EXERCISE:
Output each entry verbatim. Leave the images out.

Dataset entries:

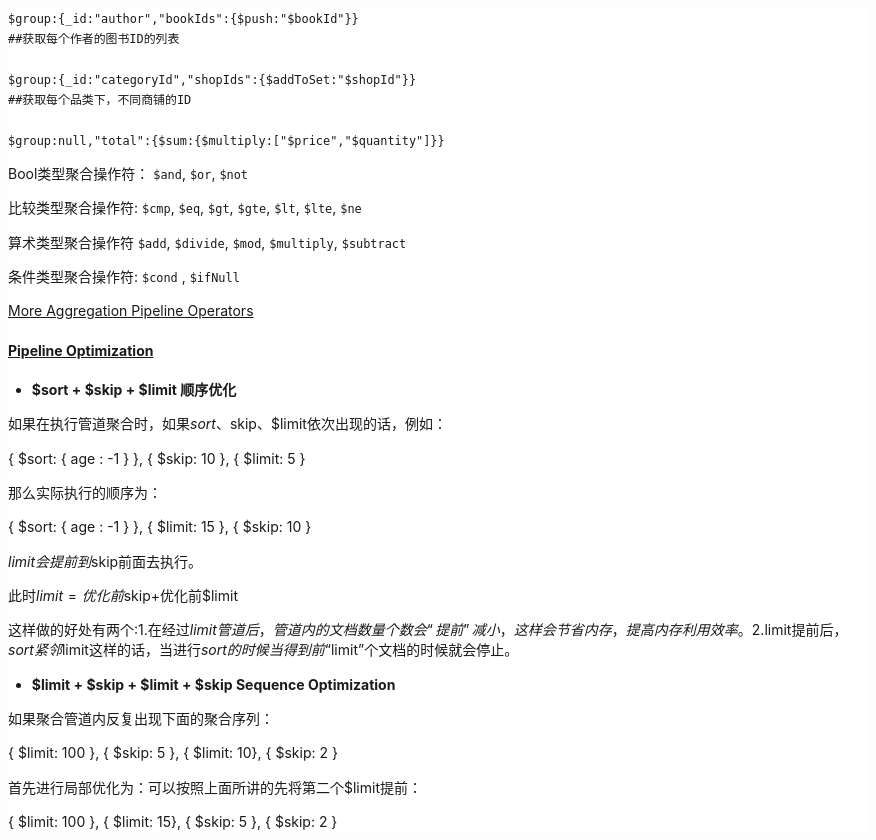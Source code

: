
 ```
$group:{_id:"author","bookIds":{$push:"$bookId"}}  
##获取每个作者的图书ID的列表  

$group:{_id:"categoryId","shopIds":{$addToSet:"$shopId"}}  
##获取每个品类下，不同商铺的ID 

$group:null,"total":{$sum:{$multiply:["$price","$quantity"]}}  
```
 
Bool类型聚合操作符： `$and`, `$or`, `$not`

比较类型聚合操作符: `$cmp`, `$eq`, `$gt`, `$gte`, `$lt`, `$lte`, `$ne`

算术类型聚合操作符 `$add`, `$divide`, `$mod`, `$multiply`, `$subtract`

条件类型聚合操作符:  `$cond` , `$ifNull`

[More Aggregation Pipeline Operators](https://docs.mongodb.com/manual/reference/operator/aggregation/)

#### [Pipeline Optimization](https://docs.mongodb.com/manual/core/aggregation-pipeline-optimization/)

* __$sort  +  $skip  +  $limit 顺序优化__

如果在执行管道聚合时，如果$sort、$skip、$limit依次出现的话，例如：

{ $sort: { age : -1 } },
{ $skip: 10 },
{ $limit: 5 }

那么实际执行的顺序为：

{ $sort: { age : -1 } },
{ $limit: 15 },
{ $skip: 10 }

$limit会提前到$skip前面去执行。

此时$limit = 优化前$skip+优化前$limit

这样做的好处有两个:1.在经过$limit管道后，管道内的文档数量个数会“提前”减小，这样会节省内存，提高内存利用效率。2.$limit提前后，$sort紧邻$limit这样的话，当进行$sort的时候当得到前“$limit”个文档的时候就会停止。

* __$limit + $skip + $limit + $skip Sequence Optimization__

如果聚合管道内反复出现下面的聚合序列：

  { $limit: 100 },
  { $skip: 5 },
  { $limit: 10},
  { $skip: 2 }

首先进行局部优化为：可以按照上面所讲的先将第二个$limit提前：

  { $limit: 100 },
  { $limit: 15},
  { $skip: 5 },
  { $skip: 2 }
  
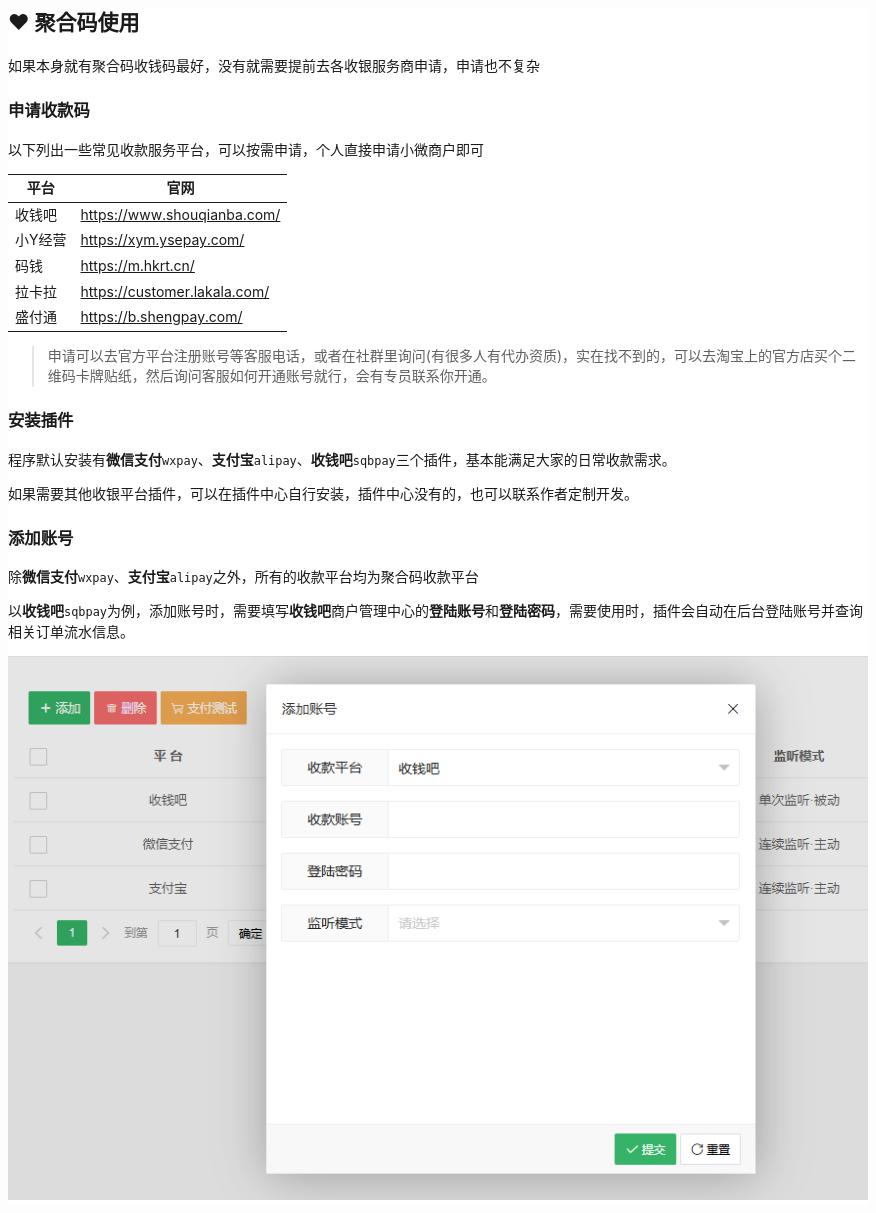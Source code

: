 
## ❤️ 聚合码使用

如果本身就有聚合码收钱码最好，没有就需要提前去各收银服务商申请，申请也不复杂

### 申请收款码

以下列出一些常见收款服务平台，可以按需申请，个人直接申请小微商户即可

| 平台   | 官网                                  |
|--------|--------------------------------------|
| 收钱吧  | https://www.shouqianba.com/         |
| 小Y经营 | https://xym.ysepay.com/             |
| 码钱    | https://m.hkrt.cn/                  |
| 拉卡拉  | https://customer.lakala.com/        |
| 盛付通  | https://b.shengpay.com/             |

> 申请可以去官方平台注册账号等客服电话，或者在社群里询问(有很多人有代办资质)，实在找不到的，可以去淘宝上的官方店买个二维码卡牌贴纸，然后询问客服如何开通账号就行，会有专员联系你开通。

### 安装插件

程序默认安装有**微信支付**`wxpay`、**支付宝**`alipay`、**收钱吧**`sqbpay`三个插件，基本能满足大家的日常收款需求。

如果需要其他收银平台插件，可以在插件中心自行安装，插件中心没有的，也可以联系作者定制开发。

### 添加账号

除**微信支付**`wxpay`、**支付宝**`alipay`之外，所有的收款平台均为聚合码收款平台

以**收钱吧**`sqbpay`为例，添加账号时，需要填写**收钱吧**商户管理中心的**登陆账号**和**登陆密码**，需要使用时，插件会自动在后台登陆账号并查询相关订单流水信息。

![](assets/20241205_102856_image.png)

SOLVED EXERCISE:
Source code

:
 ```
$group:{_id:"author","bookIds":{$push:"$bookId"}}  
##获取每个作者的图书ID的列表  

$group:{_id:"categoryId","shopIds":{$addToSet:"$shopId"}}  
##获取每个品类下，不同商铺的ID 

$group:null,"total":{$sum:{$multiply:["$price","$quantity"]}}  
```
 
Bool类型聚合操作符： `$and`, `$or`, `$not`

比较类型聚合操作符: `$cmp`, `$eq`, `$gt`, `$gte`, `$lt`, `$lte`, `$ne`

算术类型聚合操作符 `$add`, `$divide`, `$mod`, `$multiply`, `$subtract`

条件类型聚合操作符:  `$cond` , `$ifNull`

[More Aggregation Pipeline Operators](https://docs.mongodb.com/manual/reference/operator/aggregation/)

#### [Pipeline Optimization](https://docs.mongodb.com/manual/core/aggregation-pipeline-optimization/)

* __$sort  +  $skip  +  $limit 顺序优化__

如果在执行管道聚合时，如果$sort、$skip、$limit依次出现的话，例如：

{ $sort: { age : -1 } },
{ $skip: 10 },
{ $limit: 5 }

那么实际执行的顺序为：

{ $sort: { age : -1 } },
{ $limit: 15 },
{ $skip: 10 }

$limit会提前到$skip前面去执行。

此时$limit = 优化前$skip+优化前$limit

这样做的好处有两个:1.在经过$limit管道后，管道内的文档数量个数会“提前”减小，这样会节省内存，提高内存利用效率。2.$limit提前后，$sort紧邻$limit这样的话，当进行$sort的时候当得到前“$limit”个文档的时候就会停止。

* __$limit + $skip + $limit + $skip Sequence Optimization__

如果聚合管道内反复出现下面的聚合序列：

  { $limit: 100 },
  { $skip: 5 },
  { $limit: 10},
  { $skip: 2 }

首先进行局部优化为：可以按照上面所讲的先将第二个$limit提前：

  { $limit: 100 },
  { $limit: 15},
  { $skip: 5 },
  { $skip: 2 }
  
Source code

: 
## ❤️ 聚合码使用

如果本身就有聚合码收钱码最好，没有就需要提前去各收银服务商申请，申请也不复杂

### 申请收款码

以下列出一些常见收款服务平台，可以按需申请，个人直接申请小微商户即可

| 平台   | 官网                                  |
|--------|--------------------------------------|
| 收钱吧  | https://www.shouqianba.com/         |
| 小Y经营 | https://xym.ysepay.com/             |
| 码钱    | https://m.hkrt.cn/                  |
| 拉卡拉  | https://customer.lakala.com/        |
| 盛付通  | https://b.shengpay.com/             |

> 申请可以去官方平台注册账号等客服电话，或者在社群里询问(有很多人有代办资质)，实在找不到的，可以去淘宝上的官方店买个二维码卡牌贴纸，然后询问客服如何开通账号就行，会有专员联系你开通。

### 安装插件

程序默认安装有**微信支付**`wxpay`、**支付宝**`alipay`、**收钱吧**`sqbpay`三个插件，基本能满足大家的日常收款需求。

如果需要其他收银平台插件，可以在插件中心自行安装，插件中心没有的，也可以联系作者定制开发。

### 添加账号

除**微信支付**`wxpay`、**支付宝**`alipay`之外，所有的收款平台均为聚合码收款平台

以**收钱吧**`sqbpay`为例，添加账号时，需要填写**收钱吧**商户管理中心的**登陆账号**和**登陆密码**，需要使用时，插件会自动在后台登陆账号并查询相关订单流水信息。

![](assets/20241205_102856_image.png)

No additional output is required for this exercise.